* Problem
Your task is to find every line in the records that holds the string "creates" and copy it.

Dataset entries
· · · · · · ·
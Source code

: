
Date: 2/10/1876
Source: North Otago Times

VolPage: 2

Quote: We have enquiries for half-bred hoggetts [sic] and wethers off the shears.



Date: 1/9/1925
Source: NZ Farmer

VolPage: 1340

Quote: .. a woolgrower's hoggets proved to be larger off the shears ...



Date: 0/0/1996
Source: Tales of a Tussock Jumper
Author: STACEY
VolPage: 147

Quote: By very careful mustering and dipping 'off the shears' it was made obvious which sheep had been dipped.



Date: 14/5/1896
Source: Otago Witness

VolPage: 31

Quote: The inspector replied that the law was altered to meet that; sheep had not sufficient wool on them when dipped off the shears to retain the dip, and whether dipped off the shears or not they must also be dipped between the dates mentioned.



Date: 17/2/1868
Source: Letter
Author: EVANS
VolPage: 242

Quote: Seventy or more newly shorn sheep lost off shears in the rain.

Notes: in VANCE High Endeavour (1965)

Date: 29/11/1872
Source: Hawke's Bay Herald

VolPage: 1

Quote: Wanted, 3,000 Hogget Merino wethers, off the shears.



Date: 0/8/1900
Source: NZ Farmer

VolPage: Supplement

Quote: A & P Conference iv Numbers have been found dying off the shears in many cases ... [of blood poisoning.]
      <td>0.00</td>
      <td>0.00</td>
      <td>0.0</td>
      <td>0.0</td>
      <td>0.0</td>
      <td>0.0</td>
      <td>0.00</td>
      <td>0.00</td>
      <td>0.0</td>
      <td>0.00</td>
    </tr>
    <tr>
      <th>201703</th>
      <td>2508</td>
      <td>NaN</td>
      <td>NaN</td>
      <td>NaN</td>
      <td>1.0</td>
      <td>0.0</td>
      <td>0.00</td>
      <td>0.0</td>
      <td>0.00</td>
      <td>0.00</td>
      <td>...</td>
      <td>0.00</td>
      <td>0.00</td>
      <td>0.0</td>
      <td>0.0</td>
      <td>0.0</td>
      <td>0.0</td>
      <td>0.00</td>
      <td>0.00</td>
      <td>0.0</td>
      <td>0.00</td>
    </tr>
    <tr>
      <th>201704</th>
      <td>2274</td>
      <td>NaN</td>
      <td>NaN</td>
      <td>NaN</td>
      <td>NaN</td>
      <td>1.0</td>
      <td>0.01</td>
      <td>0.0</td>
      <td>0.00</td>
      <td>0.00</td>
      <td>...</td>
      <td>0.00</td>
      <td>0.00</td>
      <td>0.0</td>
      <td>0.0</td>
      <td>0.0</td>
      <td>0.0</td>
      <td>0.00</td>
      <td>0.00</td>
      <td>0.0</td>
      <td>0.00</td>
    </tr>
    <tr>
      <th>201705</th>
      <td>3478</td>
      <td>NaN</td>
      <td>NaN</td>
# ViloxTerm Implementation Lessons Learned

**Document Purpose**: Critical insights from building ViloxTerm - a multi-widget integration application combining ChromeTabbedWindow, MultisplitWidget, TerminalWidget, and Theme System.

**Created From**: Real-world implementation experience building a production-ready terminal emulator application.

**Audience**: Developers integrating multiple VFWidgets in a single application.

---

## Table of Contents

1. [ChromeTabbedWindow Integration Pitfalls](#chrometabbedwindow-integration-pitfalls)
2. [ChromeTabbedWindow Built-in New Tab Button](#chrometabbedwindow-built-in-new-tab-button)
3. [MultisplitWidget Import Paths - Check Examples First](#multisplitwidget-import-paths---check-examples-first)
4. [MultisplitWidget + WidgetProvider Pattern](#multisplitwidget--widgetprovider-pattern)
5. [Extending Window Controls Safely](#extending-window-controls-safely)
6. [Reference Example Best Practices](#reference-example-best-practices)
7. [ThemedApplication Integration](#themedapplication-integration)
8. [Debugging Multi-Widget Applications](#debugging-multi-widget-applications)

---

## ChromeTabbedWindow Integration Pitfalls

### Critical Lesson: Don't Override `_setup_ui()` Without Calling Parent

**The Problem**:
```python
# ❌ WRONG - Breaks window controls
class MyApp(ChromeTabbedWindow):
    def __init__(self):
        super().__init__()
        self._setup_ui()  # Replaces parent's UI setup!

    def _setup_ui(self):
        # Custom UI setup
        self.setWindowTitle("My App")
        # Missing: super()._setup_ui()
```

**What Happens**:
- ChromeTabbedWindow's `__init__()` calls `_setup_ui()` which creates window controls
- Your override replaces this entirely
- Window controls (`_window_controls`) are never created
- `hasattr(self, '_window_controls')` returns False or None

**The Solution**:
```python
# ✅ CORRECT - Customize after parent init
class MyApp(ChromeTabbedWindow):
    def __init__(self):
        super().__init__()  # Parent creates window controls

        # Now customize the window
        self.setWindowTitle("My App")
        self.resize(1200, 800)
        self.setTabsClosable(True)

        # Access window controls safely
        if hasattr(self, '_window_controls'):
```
· · · · · · ·
* Solution
- ChromeTabbedWindow's `__init__()` calls `_setup_ui()` which creates window controls
        super().__init__()  # Parent creates window controls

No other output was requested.